Friday, December 1, 2017

Bill 30 and WCB benefit changes

Continuing our look at Bill 30 (An Act to Protect the Health and Well-being of Working Albertans), there are a lot of changes to workers’ compensation. Today I wanted to examine some of the changes it makes to financial benefits for claimants.

Presently, workers who are totally disabled (permanently or temporarily) are eligible to receive wage-loss benefits totalling 90% of their net earnings. The definition of earnings includes an insurable earnings cap or $98,700. This means that the WCB will replace $9 of every $10 of lost wages up to $98,700. Any lost wages over $98,700 are not compensated.

Bill 30 retains the 90% wage-loss replacement rate but eliminates the cap. This will be a boon to high-wage earners who have been doubly financially penalized by the cap (getting only 90% of wages and not getting any benefits for income over $98.7k).

It would have been more beneficial for the WCB to provide 100% replacement and keep the cap as this would have better helped lower-wage Albertans (who comprise the majority of injured workers). Helping out the richest injured workers seems like a strange choice for a government that styles itself as socially progressive to make.

Or they could have also done both (100% and no cap) and actually financially compensate all workers for the effect of their injuries… .That said, there were also some adjustments targeting lower-income injured workers.

Workers under 25 who experience a long-term and significant injury (≥50%) can have their income adjusted to the Albertan average. This addresses the situation wherein young workers (who often earn low wages) get stuck with life-time compensation set at absurdly low levels.

Bill 30 also adds a mandatory death benefit of $90.7k in the case of fatalities, levels-out the treatment of widows, and extends benefits to dependent children not living at home to age 25 if enrolled in an educational program. Bill 30 also improves retirement benefits for injured workers, recognizing the effect injury has on their ability to save for retirement.

Perhaps more importantly, the indexing of WCB benefits will track the consumer-price index (CPI). Presently, benefits are indexed at CPI - 0.5%. Under the previous policy, the worse you are injured, the worse the erosion of your benefits is, which is an unconscionable violation of the basic purpose of workers’ compensation.
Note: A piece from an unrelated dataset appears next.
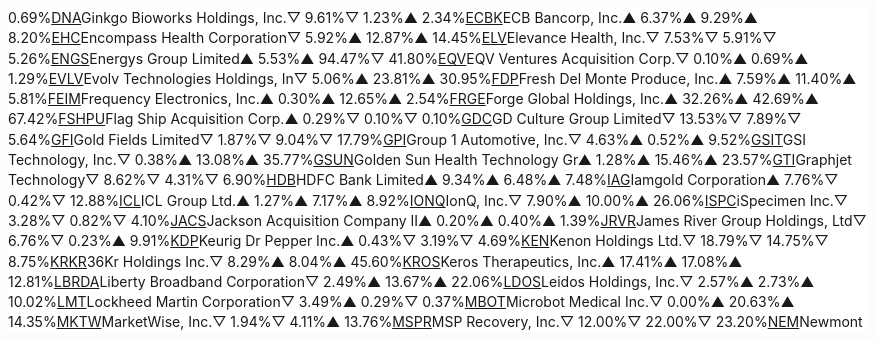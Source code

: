 0.69%</td></tr><tr><td><a href="https://stockato.github.io/ticker/DNA" target="_blank">DNA</a></td><td>Ginkgo Bioworks Holdings, Inc.</td><td>▽ 9.61%</td><td>▽ 1.23%</td><td>▲ 2.34%</td></tr><tr><td><a href="https://stockato.github.io/ticker/ECBK" target="_blank">ECBK</a></td><td>ECB Bancorp, Inc.</td><td>▲ 6.37%</td><td>▲ 9.29%</td><td>▲ 8.20%</td></tr><tr><td><a href="https://stockato.github.io/ticker/EHC" target="_blank">EHC</a></td><td>Encompass Health Corporation</td><td>▽ 5.92%</td><td>▲ 12.87%</td><td>▲ 14.45%</td></tr><tr><td><a href="https://stockato.github.io/ticker/ELV" target="_blank">ELV</a></td><td>Elevance Health, Inc.</td><td>▽ 7.53%</td><td>▽ 5.91%</td><td>▽ 5.26%</td></tr><tr><td><a href="https://stockato.github.io/ticker/ENGS" target="_blank">ENGS</a></td><td>Energys Group Limited</td><td>▲ 5.53%</td><td>▲ 94.47%</td><td>▽ 41.80%</td></tr><tr><td><a href="https://stockato.github.io/ticker/EQV" target="_blank">EQV</a></td><td>EQV Ventures Acquisition Corp.</td><td>▽ 0.10%</td><td>▲ 0.69%</td><td>▲ 1.29%</td></tr><tr><td><a href="https://stockato.github.io/ticker/EVLV" target="_blank">EVLV</a></td><td>Evolv Technologies Holdings, In</td><td>▽ 5.06%</td><td>▲ 23.81%</td><td>▲ 30.95%</td></tr><tr><td><a href="https://stockato.github.io/ticker/FDP" target="_blank">FDP</a></td><td>Fresh Del Monte Produce, Inc.</td><td>▲ 7.59%</td><td>▲ 11.40%</td><td>▲ 5.81%</td></tr><tr><td><a href="https://stockato.github.io/ticker/FEIM" target="_blank">FEIM</a></td><td>Frequency Electronics, Inc.</td><td>▲ 0.30%</td><td>▲ 12.65%</td><td>▲ 2.54%</td></tr><tr><td><a href="https://stockato.github.io/ticker/FRGE" target="_blank">FRGE</a></td><td>Forge Global Holdings, Inc.</td><td>▲ 32.26%</td><td>▲ 42.69%</td><td>▲ 67.42%</td></tr><tr><td><a href="https://stockato.github.io/ticker/FSHPU" target="_blank">FSHPU</a></td><td>Flag Ship Acquisition Corp.</td><td>▲ 0.29%</td><td>▽ 0.10%</td><td>▽ 0.10%</td></tr><tr><td><a href="https://stockato.github.io/ticker/GDC" target="_blank">GDC</a></td><td>GD Culture Group Limited</td><td>▽ 13.53%</td><td>▽ 7.89%</td><td>▽ 5.64%</td></tr><tr><td><a href="https://stockato.github.io/ticker/GFI" target="_blank">GFI</a></td><td>Gold Fields Limited</td><td>▽ 1.87%</td><td>▽ 9.04%</td><td>▽ 17.79%</td></tr><tr><td><a href="https://stockato.github.io/ticker/GPI" target="_blank">GPI</a></td><td>Group 1 Automotive, Inc.</td><td>▽ 4.63%</td><td>▲ 0.52%</td><td>▲ 9.52%</td></tr><tr><td><a href="https://stockato.github.io/ticker/GSIT" target="_blank">GSIT</a></td><td>GSI Technology, Inc.</td><td>▽ 0.38%</td><td>▲ 13.08%</td><td>▲ 35.77%</td></tr><tr><td><a href="https://stockato.github.io/ticker/GSUN" target="_blank">GSUN</a></td><td>Golden Sun Health Technology Gr</td><td>▲ 1.28%</td><td>▲ 15.46%</td><td>▲ 23.57%</td></tr><tr><td><a href="https://stockato.github.io/ticker/GTI" target="_blank">GTI</a></td><td>Graphjet Technology</td><td>▽ 8.62%</td><td>▽ 4.31%</td><td>▽ 6.90%</td></tr><tr><td><a href="https://stockato.github.io/ticker/HDB" target="_blank">HDB</a></td><td>HDFC Bank Limited</td><td>▲ 9.34%</td><td>▲ 6.48%</td><td>▲ 7.48%</td></tr><tr><td><a href="https://stockato.github.io/ticker/IAG" target="_blank">IAG</a></td><td>Iamgold Corporation</td><td>▲ 7.76%</td><td>▽ 0.42%</td><td>▽ 12.88%</td></tr><tr><td><a href="https://stockato.github.io/ticker/ICL" target="_blank">ICL</a></td><td>ICL Group Ltd.</td><td>▲ 1.27%</td><td>▲ 7.17%</td><td>▲ 8.92%</td></tr><tr><td><a href="https://stockato.github.io/ticker/IONQ" target="_blank">IONQ</a></td><td>IonQ, Inc.</td><td>▽ 7.90%</td><td>▲ 10.00%</td><td>▲ 26.06%</td></tr><tr><td><a href="https://stockato.github.io/ticker/ISPC" target="_blank">ISPC</a></td><td>iSpecimen Inc.</td><td>▽ 3.28%</td><td>▽ 0.82%</td><td>▽ 4.10%</td></tr><tr><td><a href="https://stockato.github.io/ticker/JACS" target="_blank">JACS</a></td><td>Jackson Acquisition Company II</td><td>▲ 0.20%</td><td>▲ 0.40%</td><td>▲ 1.39%</td></tr><tr><td><a href="https://stockato.github.io/ticker/JRVR" target="_blank">JRVR</a></td><td>James River Group Holdings, Ltd</td><td>▽ 6.76%</td><td>▽ 0.23%</td><td>▲ 9.91%</td></tr><tr><td><a href="https://stockato.github.io/ticker/KDP" target="_blank">KDP</a></td><td>Keurig Dr Pepper Inc.</td><td>▲ 0.43%</td><td>▽ 3.19%</td><td>▽ 4.69%</td></tr><tr><td><a href="https://stockato.github.io/ticker/KEN" target="_blank">KEN</a></td><td>Kenon Holdings Ltd.</td><td>▽ 18.79%</td><td>▽ 14.75%</td><td>▽ 8.75%</td></tr><tr><td><a href="https://stockato.github.io/ticker/KRKR" target="_blank">KRKR</a></td><td>36Kr Holdings Inc.</td><td>▽ 8.29%</td><td>▲ 8.04%</td><td>▲ 45.60%</td></tr><tr><td><a href="https://stockato.github.io/ticker/KROS" target="_blank">KROS</a></td><td>Keros Therapeutics, Inc.</td><td>▲ 17.41%</td><td>▲ 17.08%</td><td>▲ 12.81%</td></tr><tr><td><a href="https://stockato.github.io/ticker/LBRDA" target="_blank">LBRDA</a></td><td>Liberty Broadband Corporation</td><td>▽ 2.49%</td><td>▲ 13.67%</td><td>▲ 22.06%</td></tr><tr><td><a href="https://stockato.github.io/ticker/LDOS" target="_blank">LDOS</a></td><td>Leidos Holdings, Inc.</td><td>▽ 2.57%</td><td>▲ 2.73%</td><td>▲ 10.02%</td></tr><tr><td><a href="https://stockato.github.io/ticker/LMT" target="_blank">LMT</a></td><td>Lockheed Martin Corporation</td><td>▽ 3.49%</td><td>▲ 0.29%</td><td>▽ 0.37%</td></tr><tr><td><a href="https://stockato.github.io/ticker/MBOT" target="_blank">MBOT</a></td><td>Microbot Medical Inc.</td><td>▽ 0.00%</td><td>▲ 20.63%</td><td>▲ 14.35%</td></tr><tr><td><a href="https://stockato.github.io/ticker/MKTW" target="_blank">MKTW</a></td><td>MarketWise, Inc.</td><td>▽ 1.94%</td><td>▽ 4.11%</td><td>▲ 13.76%</td></tr><tr><td><a href="https://stockato.github.io/ticker/MSPR" target="_blank">MSPR</a></td><td>MSP Recovery, Inc.</td><td>▽ 12.00%</td><td>▽ 22.00%</td><td>▽ 23.20%</td></tr><tr><td><a href="https://stockato.github.io/ticker/NEM" target="_blank">NEM</a></td><td>Newmont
This practice is a legacy of the Tory government and allows benefits to erode over time in terms of purchasing power to the benefit of employers (whose claims costs go down).

Which brings us to an issue angering injured worker advocates: retroactivity.

As far as I can tell, the changes to benefit levels only affect claims that are filed after the changes take effect (between April and September 2018), although the CPI change should affect all claimants going forward.

That is to say, workers whose claims have been adjudicated cannot file for any sort of re-adjudication under the new rules. Are you a 17-year-old who gets permanently and totally injured on McDonald’s wages today? Sorry, you’re stuck with below poverty-line compensation until you die. Did your mom die and now you are 18 and want to go university? Oh well, you’re on your own sister. I appreciate the practical and political difficulty of making changes retro-actively. A saw-off might have been to allow re-adjudication going forward (i.e., allow the new rules to apply to old claims starting on a fixed date).

It may be that the WCB itself will create a process to re-examine old claims, although I think that is a faint hope. I only mention it because the government kicked another item to the WCB to sort out.

Presently, the WCB has been returning surpluses in the accident fund to employers to the tune of hundreds of millions of dollars each year. These surpluses are created (in significant part) by investment earnings from the accident fund, which are greater than the liabilities the fund must meet over the life of the claims the WCB is currently carrying. The Review Panel recommend some ways the surplus might be used to benefit workers and employers:
  • Retained in the fund to further “inflation proof” the Accident Fund and further secure future compensation and benefits for injured workers;
  • Conditional grants to support actions that improve workplace safety;
  • Conditional grants to support research into enhancements of the system;
  • Enhancement of data gathering to support better intelligence on workplace safety and to better inform injury and illness prevention efforts; and
  • Facilitate some stability in employer rates by helping smooth out the step changes that may occur due to our Panel’s other recommendations.
Another option would be to address long-standing disputed claims and apply the benefits improvements set out in Bill 30 to existing claims. Not surprisingly, employers have been seeking continued surplus distributions.

The government essentially followed the last recommendation of the review panel. At least $94 million will be needed annually to offset the cost of additional benefits triggered by Bill 30. But that still leaves $100m (sometimes much more) up for grabs each year.

The government declined to clarify in legislation what should happen to future surpluses.  They have clarified that the purpose of money in the accident fund is intended to create a sustainable and fair system. That said, Bill 30 leaves it up to the WCB to determine how best to proceed.

It may be that the government may have some quiet (or not so quiet) suggestions about how to handle surpluses. Leaving the decision to the WCB insulates the government from any political fall out. It also raises the possibility that historically pro-employer WCB will just keep giving the surpluses to employers.

Overall, these changes to the WCB are a significant win for injured workers. Yet there is a sense of half-measures to some of them. And aggrieved injured workers remain out in the cold.